Rivista "IBC" XI, 2003, 2

musei e beni culturali / mostre e rassegne, pubblicazioni

D. Benati, L. Peruzzi, L'amorevole maniera. Ludovico Lana e la pittura emiliana del primo Seicento, Milano, Silvana Editoriale, 2003.
Ludovico l'amorevole

Elisabetta Landi
[IBC]

Spetta allo Scaramuccia la definizione di Ludovico Lana come "pittore d'amorevole maniera". Un giudizio appropriato, al quale si intitola la mostra allestita a Modena nella chiesa del Voto e alla Galleria Estense (29 marzo - 15 giugno 2003). Di questo artista di formazione ferrarese, nato significativamente nella città estense nel 1597, un anno prima della devoluzione del ducato allo stato pontificio, ma trasferito a Modena nel 1619, hanno reso conto i saggi del catalogo dell'esposizione, curato di Daniele Benati e da Lucia Peruzzi. Un importante approfondimento sull'evoluzione della pittura d'ambito ducale della prima metà del Seicento, per la quale la produzione di Lana costituisce quasi una documentazione.

Se ferraresi sono gli esordi, nella bottega dello Scarsellino - ma con un occhio anche al Bononi e a Bartolomeo Schedoni - è alla contemporanea pittura bolognese di indirizzo filoreniano e al naturalismo guercinesco che l'artista si rivolge, tanto da ricavare, tra i due maestri, il "terzo modo" del quale scrive Gerolamo Baruffaldi.
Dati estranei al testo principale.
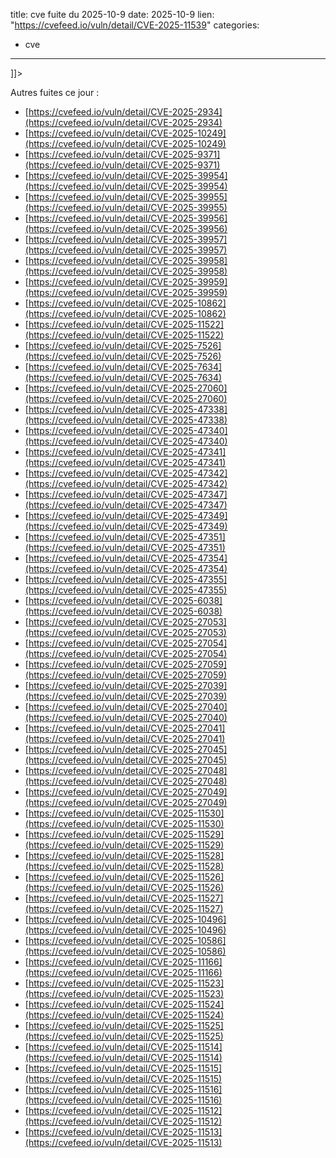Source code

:  
title: cve fuite du 2025-10-9
date: 2025-10-9
lien: "https://cvefeed.io/vuln/detail/CVE-2025-11539"
categories:
  - cve
---

]]>


Autres fuites ce jour :
- [https://cvefeed.io/vuln/detail/CVE-2025-2934](https://cvefeed.io/vuln/detail/CVE-2025-2934)
- [https://cvefeed.io/vuln/detail/CVE-2025-10249](https://cvefeed.io/vuln/detail/CVE-2025-10249)
- [https://cvefeed.io/vuln/detail/CVE-2025-9371](https://cvefeed.io/vuln/detail/CVE-2025-9371)
- [https://cvefeed.io/vuln/detail/CVE-2025-39954](https://cvefeed.io/vuln/detail/CVE-2025-39954)
- [https://cvefeed.io/vuln/detail/CVE-2025-39955](https://cvefeed.io/vuln/detail/CVE-2025-39955)
- [https://cvefeed.io/vuln/detail/CVE-2025-39956](https://cvefeed.io/vuln/detail/CVE-2025-39956)
- [https://cvefeed.io/vuln/detail/CVE-2025-39957](https://cvefeed.io/vuln/detail/CVE-2025-39957)
- [https://cvefeed.io/vuln/detail/CVE-2025-39958](https://cvefeed.io/vuln/detail/CVE-2025-39958)
- [https://cvefeed.io/vuln/detail/CVE-2025-39959](https://cvefeed.io/vuln/detail/CVE-2025-39959)
- [https://cvefeed.io/vuln/detail/CVE-2025-10862](https://cvefeed.io/vuln/detail/CVE-2025-10862)
- [https://cvefeed.io/vuln/detail/CVE-2025-11522](https://cvefeed.io/vuln/detail/CVE-2025-11522)
- [https://cvefeed.io/vuln/detail/CVE-2025-7526](https://cvefeed.io/vuln/detail/CVE-2025-7526)
- [https://cvefeed.io/vuln/detail/CVE-2025-7634](https://cvefeed.io/vuln/detail/CVE-2025-7634)
- [https://cvefeed.io/vuln/detail/CVE-2025-27060](https://cvefeed.io/vuln/detail/CVE-2025-27060)
- [https://cvefeed.io/vuln/detail/CVE-2025-47338](https://cvefeed.io/vuln/detail/CVE-2025-47338)
- [https://cvefeed.io/vuln/detail/CVE-2025-47340](https://cvefeed.io/vuln/detail/CVE-2025-47340)
- [https://cvefeed.io/vuln/detail/CVE-2025-47341](https://cvefeed.io/vuln/detail/CVE-2025-47341)
- [https://cvefeed.io/vuln/detail/CVE-2025-47342](https://cvefeed.io/vuln/detail/CVE-2025-47342)
- [https://cvefeed.io/vuln/detail/CVE-2025-47347](https://cvefeed.io/vuln/detail/CVE-2025-47347)
- [https://cvefeed.io/vuln/detail/CVE-2025-47349](https://cvefeed.io/vuln/detail/CVE-2025-47349)
- [https://cvefeed.io/vuln/detail/CVE-2025-47351](https://cvefeed.io/vuln/detail/CVE-2025-47351)
- [https://cvefeed.io/vuln/detail/CVE-2025-47354](https://cvefeed.io/vuln/detail/CVE-2025-47354)
- [https://cvefeed.io/vuln/detail/CVE-2025-47355](https://cvefeed.io/vuln/detail/CVE-2025-47355)
- [https://cvefeed.io/vuln/detail/CVE-2025-6038](https://cvefeed.io/vuln/detail/CVE-2025-6038)
- [https://cvefeed.io/vuln/detail/CVE-2025-27053](https://cvefeed.io/vuln/detail/CVE-2025-27053)
- [https://cvefeed.io/vuln/detail/CVE-2025-27054](https://cvefeed.io/vuln/detail/CVE-2025-27054)
- [https://cvefeed.io/vuln/detail/CVE-2025-27059](https://cvefeed.io/vuln/detail/CVE-2025-27059)
- [https://cvefeed.io/vuln/detail/CVE-2025-27039](https://cvefeed.io/vuln/detail/CVE-2025-27039)
- [https://cvefeed.io/vuln/detail/CVE-2025-27040](https://cvefeed.io/vuln/detail/CVE-2025-27040)
- [https://cvefeed.io/vuln/detail/CVE-2025-27041](https://cvefeed.io/vuln/detail/CVE-2025-27041)
- [https://cvefeed.io/vuln/detail/CVE-2025-27045](https://cvefeed.io/vuln/detail/CVE-2025-27045)
- [https://cvefeed.io/vuln/detail/CVE-2025-27048](https://cvefeed.io/vuln/detail/CVE-2025-27048)
- [https://cvefeed.io/vuln/detail/CVE-2025-27049](https://cvefeed.io/vuln/detail/CVE-2025-27049)
- [https://cvefeed.io/vuln/detail/CVE-2025-11530](https://cvefeed.io/vuln/detail/CVE-2025-11530)
- [https://cvefeed.io/vuln/detail/CVE-2025-11529](https://cvefeed.io/vuln/detail/CVE-2025-11529)
- [https://cvefeed.io/vuln/detail/CVE-2025-11528](https://cvefeed.io/vuln/detail/CVE-2025-11528)
- [https://cvefeed.io/vuln/detail/CVE-2025-11526](https://cvefeed.io/vuln/detail/CVE-2025-11526)
- [https://cvefeed.io/vuln/detail/CVE-2025-11527](https://cvefeed.io/vuln/detail/CVE-2025-11527)
- [https://cvefeed.io/vuln/detail/CVE-2025-10496](https://cvefeed.io/vuln/detail/CVE-2025-10496)
- [https://cvefeed.io/vuln/detail/CVE-2025-10586](https://cvefeed.io/vuln/detail/CVE-2025-10586)
- [https://cvefeed.io/vuln/detail/CVE-2025-11166](https://cvefeed.io/vuln/detail/CVE-2025-11166)
- [https://cvefeed.io/vuln/detail/CVE-2025-11523](https://cvefeed.io/vuln/detail/CVE-2025-11523)
- [https://cvefeed.io/vuln/detail/CVE-2025-11524](https://cvefeed.io/vuln/detail/CVE-2025-11524)
- [https://cvefeed.io/vuln/detail/CVE-2025-11525](https://cvefeed.io/vuln/detail/CVE-2025-11525)
- [https://cvefeed.io/vuln/detail/CVE-2025-11514](https://cvefeed.io/vuln/detail/CVE-2025-11514)
- [https://cvefeed.io/vuln/detail/CVE-2025-11515](https://cvefeed.io/vuln/detail/CVE-2025-11515)
- [https://cvefeed.io/vuln/detail/CVE-2025-11516](https://cvefeed.io/vuln/detail/CVE-2025-11516)
- [https://cvefeed.io/vuln/detail/CVE-2025-11512](https://cvefeed.io/vuln/detail/CVE-2025-11512)
- [https://cvefeed.io/vuln/detail/CVE-2025-11513](https://cvefeed.io/vuln/detail/CVE-2025-11513)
Proprio dallo storiografo ferrarese provengono le prime notizie biografiche, integrate da ritrovamenti documentari. Sappiamo, così, che il pittore si trasferì a Modena nell'intento di seguire la corte, presso la quale aveva ricevuto commissioni già dagli ultimi anni del governo di Cesare d'Este. Ora poi, con la politica mecenatista dell'ambizioso Francesco I, le condizioni sembravano quanto mai favorevoli a nuove possibilità di incarico.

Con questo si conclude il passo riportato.